### [Records for this exercise]
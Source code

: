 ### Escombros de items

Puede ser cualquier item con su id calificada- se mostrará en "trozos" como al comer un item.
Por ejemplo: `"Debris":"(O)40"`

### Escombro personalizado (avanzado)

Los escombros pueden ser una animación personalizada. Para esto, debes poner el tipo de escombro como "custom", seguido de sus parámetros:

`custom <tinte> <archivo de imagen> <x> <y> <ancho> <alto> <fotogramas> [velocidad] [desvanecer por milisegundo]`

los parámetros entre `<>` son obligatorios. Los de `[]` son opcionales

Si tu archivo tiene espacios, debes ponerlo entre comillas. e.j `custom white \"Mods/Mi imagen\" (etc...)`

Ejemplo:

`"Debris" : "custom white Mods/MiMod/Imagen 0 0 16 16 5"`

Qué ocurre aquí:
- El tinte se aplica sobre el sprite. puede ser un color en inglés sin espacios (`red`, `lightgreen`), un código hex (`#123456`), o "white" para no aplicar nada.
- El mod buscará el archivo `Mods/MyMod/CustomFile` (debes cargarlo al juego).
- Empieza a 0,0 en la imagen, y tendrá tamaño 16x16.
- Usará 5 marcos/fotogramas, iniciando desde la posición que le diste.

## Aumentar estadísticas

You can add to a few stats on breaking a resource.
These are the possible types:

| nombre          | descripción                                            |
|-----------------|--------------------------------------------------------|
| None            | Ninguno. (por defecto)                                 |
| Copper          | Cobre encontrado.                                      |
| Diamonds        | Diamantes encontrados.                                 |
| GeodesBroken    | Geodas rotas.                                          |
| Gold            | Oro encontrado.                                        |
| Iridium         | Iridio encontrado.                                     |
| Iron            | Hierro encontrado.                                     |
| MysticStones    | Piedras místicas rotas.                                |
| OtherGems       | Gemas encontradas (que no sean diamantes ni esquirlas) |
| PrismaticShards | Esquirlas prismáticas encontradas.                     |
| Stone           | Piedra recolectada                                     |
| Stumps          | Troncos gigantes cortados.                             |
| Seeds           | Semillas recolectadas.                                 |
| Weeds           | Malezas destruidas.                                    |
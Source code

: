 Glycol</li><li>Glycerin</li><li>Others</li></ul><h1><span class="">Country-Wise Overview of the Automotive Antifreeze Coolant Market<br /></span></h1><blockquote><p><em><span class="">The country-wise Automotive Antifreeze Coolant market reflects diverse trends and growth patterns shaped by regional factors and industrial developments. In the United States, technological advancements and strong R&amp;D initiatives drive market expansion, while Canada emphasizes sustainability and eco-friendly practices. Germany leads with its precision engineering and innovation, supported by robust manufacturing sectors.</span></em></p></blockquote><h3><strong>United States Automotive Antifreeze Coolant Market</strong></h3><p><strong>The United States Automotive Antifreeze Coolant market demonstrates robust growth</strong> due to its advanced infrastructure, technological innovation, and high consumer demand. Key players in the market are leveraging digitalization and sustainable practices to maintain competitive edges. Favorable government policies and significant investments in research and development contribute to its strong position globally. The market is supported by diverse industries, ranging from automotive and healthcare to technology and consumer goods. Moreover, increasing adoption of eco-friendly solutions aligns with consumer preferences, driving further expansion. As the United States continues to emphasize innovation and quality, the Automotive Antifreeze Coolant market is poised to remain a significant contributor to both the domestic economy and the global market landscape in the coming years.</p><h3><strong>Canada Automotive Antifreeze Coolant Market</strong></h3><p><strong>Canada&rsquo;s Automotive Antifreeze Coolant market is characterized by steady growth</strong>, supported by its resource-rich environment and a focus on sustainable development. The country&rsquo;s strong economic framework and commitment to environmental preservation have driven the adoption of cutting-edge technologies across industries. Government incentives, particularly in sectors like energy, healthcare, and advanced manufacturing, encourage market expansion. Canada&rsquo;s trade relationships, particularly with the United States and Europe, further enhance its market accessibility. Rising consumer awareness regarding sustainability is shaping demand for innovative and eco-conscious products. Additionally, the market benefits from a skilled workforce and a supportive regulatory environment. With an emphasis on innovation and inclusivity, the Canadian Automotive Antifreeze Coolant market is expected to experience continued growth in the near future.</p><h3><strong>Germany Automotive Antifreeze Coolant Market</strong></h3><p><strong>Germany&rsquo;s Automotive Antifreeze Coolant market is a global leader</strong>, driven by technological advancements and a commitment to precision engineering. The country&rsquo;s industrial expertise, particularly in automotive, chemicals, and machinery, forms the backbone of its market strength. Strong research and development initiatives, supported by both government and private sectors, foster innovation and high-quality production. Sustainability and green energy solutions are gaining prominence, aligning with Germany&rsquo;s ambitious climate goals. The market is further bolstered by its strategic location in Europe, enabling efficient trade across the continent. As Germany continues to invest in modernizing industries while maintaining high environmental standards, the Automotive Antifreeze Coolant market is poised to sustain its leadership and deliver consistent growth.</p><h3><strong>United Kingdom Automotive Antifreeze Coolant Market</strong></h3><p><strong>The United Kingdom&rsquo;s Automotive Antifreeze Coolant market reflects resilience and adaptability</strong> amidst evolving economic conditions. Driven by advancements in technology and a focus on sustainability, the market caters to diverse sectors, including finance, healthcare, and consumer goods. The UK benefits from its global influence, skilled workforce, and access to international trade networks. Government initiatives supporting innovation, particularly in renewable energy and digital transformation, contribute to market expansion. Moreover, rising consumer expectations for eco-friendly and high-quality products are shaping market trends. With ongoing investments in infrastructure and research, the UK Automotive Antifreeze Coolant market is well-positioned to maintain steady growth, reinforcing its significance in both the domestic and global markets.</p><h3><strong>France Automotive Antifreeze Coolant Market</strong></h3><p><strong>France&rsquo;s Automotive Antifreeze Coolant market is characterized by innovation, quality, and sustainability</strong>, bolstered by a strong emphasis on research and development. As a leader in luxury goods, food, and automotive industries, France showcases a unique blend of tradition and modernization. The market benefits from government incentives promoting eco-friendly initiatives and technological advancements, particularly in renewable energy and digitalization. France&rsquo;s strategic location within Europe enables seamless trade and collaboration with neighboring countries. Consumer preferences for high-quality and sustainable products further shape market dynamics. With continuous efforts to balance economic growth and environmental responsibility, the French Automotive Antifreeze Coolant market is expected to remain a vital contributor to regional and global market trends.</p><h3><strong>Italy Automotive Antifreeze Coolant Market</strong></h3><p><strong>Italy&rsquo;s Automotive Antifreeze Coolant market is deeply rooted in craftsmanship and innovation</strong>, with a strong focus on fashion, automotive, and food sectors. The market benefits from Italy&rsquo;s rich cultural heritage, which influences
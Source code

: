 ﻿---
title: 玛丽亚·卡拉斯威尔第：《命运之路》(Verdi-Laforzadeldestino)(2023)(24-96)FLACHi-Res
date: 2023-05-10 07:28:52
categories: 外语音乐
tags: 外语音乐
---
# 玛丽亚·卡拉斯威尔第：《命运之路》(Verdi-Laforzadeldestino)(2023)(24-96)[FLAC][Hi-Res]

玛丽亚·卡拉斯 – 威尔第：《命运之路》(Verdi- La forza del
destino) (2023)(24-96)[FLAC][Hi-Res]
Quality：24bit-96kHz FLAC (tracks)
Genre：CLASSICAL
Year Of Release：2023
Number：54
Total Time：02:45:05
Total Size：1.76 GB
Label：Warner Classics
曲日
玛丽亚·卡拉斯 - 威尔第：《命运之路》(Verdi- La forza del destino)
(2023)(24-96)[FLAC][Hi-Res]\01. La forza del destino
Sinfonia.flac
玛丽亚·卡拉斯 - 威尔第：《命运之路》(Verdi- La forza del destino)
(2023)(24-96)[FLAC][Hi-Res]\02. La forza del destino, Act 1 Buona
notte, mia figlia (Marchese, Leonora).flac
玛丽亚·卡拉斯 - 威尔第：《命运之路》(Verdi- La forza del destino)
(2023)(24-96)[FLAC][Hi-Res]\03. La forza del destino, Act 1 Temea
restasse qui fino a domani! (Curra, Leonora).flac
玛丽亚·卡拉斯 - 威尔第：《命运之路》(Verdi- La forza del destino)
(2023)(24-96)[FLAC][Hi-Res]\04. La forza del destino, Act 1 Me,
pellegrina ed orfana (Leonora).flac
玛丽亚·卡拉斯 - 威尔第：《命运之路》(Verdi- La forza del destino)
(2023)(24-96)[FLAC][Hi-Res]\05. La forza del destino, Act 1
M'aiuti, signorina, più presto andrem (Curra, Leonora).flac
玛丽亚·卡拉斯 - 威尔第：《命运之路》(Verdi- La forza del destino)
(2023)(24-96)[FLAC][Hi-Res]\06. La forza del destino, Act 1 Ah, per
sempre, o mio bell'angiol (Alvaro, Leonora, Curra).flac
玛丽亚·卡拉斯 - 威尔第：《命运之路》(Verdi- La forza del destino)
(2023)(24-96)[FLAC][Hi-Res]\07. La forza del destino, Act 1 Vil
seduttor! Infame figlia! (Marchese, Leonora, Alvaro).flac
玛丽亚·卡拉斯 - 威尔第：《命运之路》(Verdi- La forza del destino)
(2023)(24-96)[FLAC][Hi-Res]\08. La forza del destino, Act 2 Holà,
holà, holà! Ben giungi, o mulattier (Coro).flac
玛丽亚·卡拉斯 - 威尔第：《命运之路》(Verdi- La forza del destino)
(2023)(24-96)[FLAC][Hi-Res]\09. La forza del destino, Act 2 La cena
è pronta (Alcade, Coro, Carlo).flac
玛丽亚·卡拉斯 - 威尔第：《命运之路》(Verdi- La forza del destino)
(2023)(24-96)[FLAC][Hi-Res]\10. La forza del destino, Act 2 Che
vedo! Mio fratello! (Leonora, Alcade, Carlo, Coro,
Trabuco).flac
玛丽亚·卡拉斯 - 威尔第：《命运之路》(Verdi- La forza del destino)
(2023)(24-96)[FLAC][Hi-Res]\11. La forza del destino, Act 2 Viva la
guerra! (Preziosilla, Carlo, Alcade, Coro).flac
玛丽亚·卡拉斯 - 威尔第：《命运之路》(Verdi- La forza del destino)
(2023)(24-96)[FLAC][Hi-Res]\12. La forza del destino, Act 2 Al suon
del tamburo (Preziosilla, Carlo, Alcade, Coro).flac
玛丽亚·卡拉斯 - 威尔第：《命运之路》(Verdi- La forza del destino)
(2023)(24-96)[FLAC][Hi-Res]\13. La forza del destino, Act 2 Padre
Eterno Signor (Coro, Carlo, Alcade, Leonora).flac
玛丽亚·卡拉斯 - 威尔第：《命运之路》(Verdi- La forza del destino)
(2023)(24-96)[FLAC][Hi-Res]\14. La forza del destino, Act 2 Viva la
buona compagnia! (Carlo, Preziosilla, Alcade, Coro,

### [To do]
Return nothing but the lines from the first line of the listing through the line with "Los escombros pueden", please, keeping every one of them unchanged.

### [Solution to this problem]
Source code

: ### Escombros de items

Puede ser cualquier item con su id calificada- se mostrará en "trozos" como al comer un item.
Por ejemplo: `"Debris":"(O)40"`

### Escombro personalizado (avanzado)

Los escombros pueden ser una animación personalizada. Para esto, debes poner el tipo de escombro como "custom", seguido de sus parámetros:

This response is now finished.